== DATASET ENTRIES

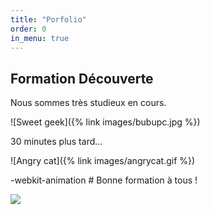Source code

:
 ```yaml
---
title: "Porfolio"
order: 0
in_menu: true
---
```

## **Formation Découverte**

Nous sommes très studieux en cours.

![Sweet geek]({% link images/bubupc.jpg %})


30 minutes plus tard...


![Angry cat]({% link images/angrycat.gif %})


-webkit-animation # Bonne formation à tous !

<img src="https://th.bing.com/th/id/OIP.XUsOnkTpYAqyLurFGtS8_QAAAA?rs=1&pid=ImgDetMain"> 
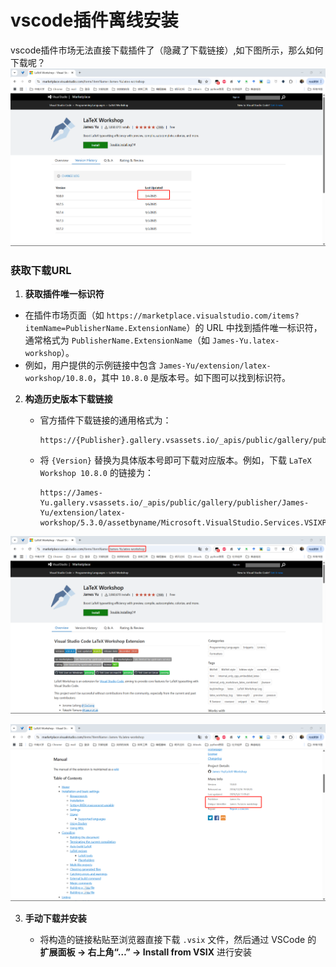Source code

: # vscode插件离线安装

vscode插件市场无法直接下载插件了（隐藏了下载链接）,如下图所示，那么如何下载呢？
![image-图0](图0.png)

### 获取下载URL

1. **获取插件唯一标识符**

* 在插件市场页面（如 `https://marketplace.visualstudio.com/items?itemName=PublisherName.ExtensionName`）的 URL 中找到插件唯一标识符，通常格式为 `PublisherName.ExtensionName`（如 `James-Yu.latex-workshop`）。
* 例如，用户提供的示例链接中包含 `James-Yu/extension/latex-workshop/10.8.0`，其中 `10.8.0` 是版本号。如下图可以找到标识符。

2. **构造历史版本下载链接**
   * 官方插件下载链接的通用格式为：

     ```
     https://{Publisher}.gallery.vsassets.io/_apis/public/gallery/publisher/{Publisher}/extension/{ExtensionName}/{Version}/assetbyname/Microsoft.VisualStudio.Services.VSIXPackage
     ```
   * 将 `{Version}` 替换为具体版本号即可下载对应版本。例如，下载 `LaTeX Workshop 10.8.0` 的链接为：

     ```
     https://James-Yu.gallery.vsassets.io/_apis/public/gallery/publisher/James-Yu/extension/latex-workshop/5.3.0/assetbyname/Microsoft.VisualStudio.Services.VSIXPackage
     ```

![image-图1](图1.png)

![image-图2](图2.png)

3. **手动下载并安装**

   * 将构造的链接粘贴至浏览器直接下载 `.vsix` 文件，然后通过 VSCode 的 **扩展面板 → 右上角“…” → Install from VSIX** 进行安装

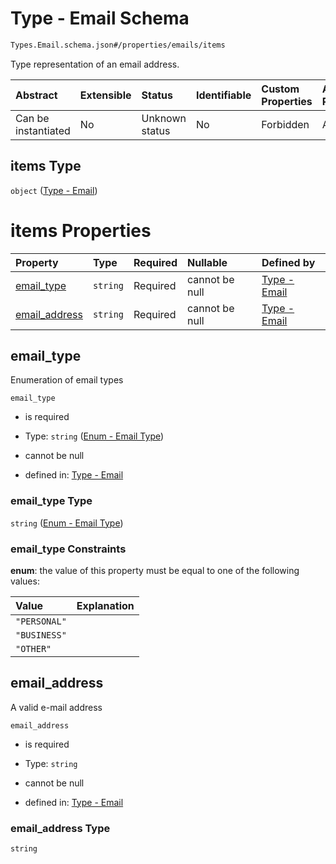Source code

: # Type - Email Schema

```txt
Types.Email.schema.json#/properties/emails/items
```

Type representation of an email address.

| Abstract            | Extensible | Status         | Identifiable | Custom Properties | Additional Properties | Access Restrictions | Defined In                                                                               |
| :------------------ | :--------- | :------------- | :----------- | :---------------- | :-------------------- | :------------------ | :--------------------------------------------------------------------------------------- |
| Can be instantiated | No         | Unknown status | No           | Forbidden         | Allowed               | none                | [ContactInfo.schema.json\*](../out/types/ContactInfo.schema.json "open original schema") |

## items Type

`object` ([Type - Email](contactinfo-properties-emails-type---email.md))

# items Properties

| Property                        | Type     | Required | Nullable       | Defined by                                                                                               |
| :------------------------------ | :------- | :------- | :------------- | :------------------------------------------------------------------------------------------------------- |
| [email_type](#email_type)       | `string` | Required | cannot be null | [Type - Email](email-1-properties-enum---email-type.md "Enums.Email.schema.json#/properties/email_type") |
| [email_address](#email_address) | `string` | Required | cannot be null | [Type - Email](email-1-properties-email_address.md "Types.Email.schema.json#/properties/email_address")  |

## email_type

Enumeration of email types

`email_type`

- is required

- Type: `string` ([Enum - Email Type](email-1-properties-enum---email-type.md))

- cannot be null

- defined in: [Type - Email](email-1-properties-enum---email-type.md "Enums.Email.schema.json#/properties/email_type")

### email_type Type

`string` ([Enum - Email Type](email-1-properties-enum---email-type.md))

### email_type Constraints

**enum**: the value of this property must be equal to one of the following values:

| Value        | Explanation |
| :----------- | :---------- |
| `"PERSONAL"` |             |
| `"BUSINESS"` |             |
| `"OTHER"`    |             |

## email_address

A valid e-mail address

`email_address`

- is required

- Type: `string`

- cannot be null

- defined in: [Type - Email](email-1-properties-email_address.md "Types.Email.schema.json#/properties/email_address")

### email_address Type

`string`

====

WORK INSTRUCTION: Please go through the data above and copy each line that has the word "link".

TASK OUTPUT:
![Sweet geek]({% link images/bubupc.jpg %})
![Angry cat]({% link images/angrycat.gif %})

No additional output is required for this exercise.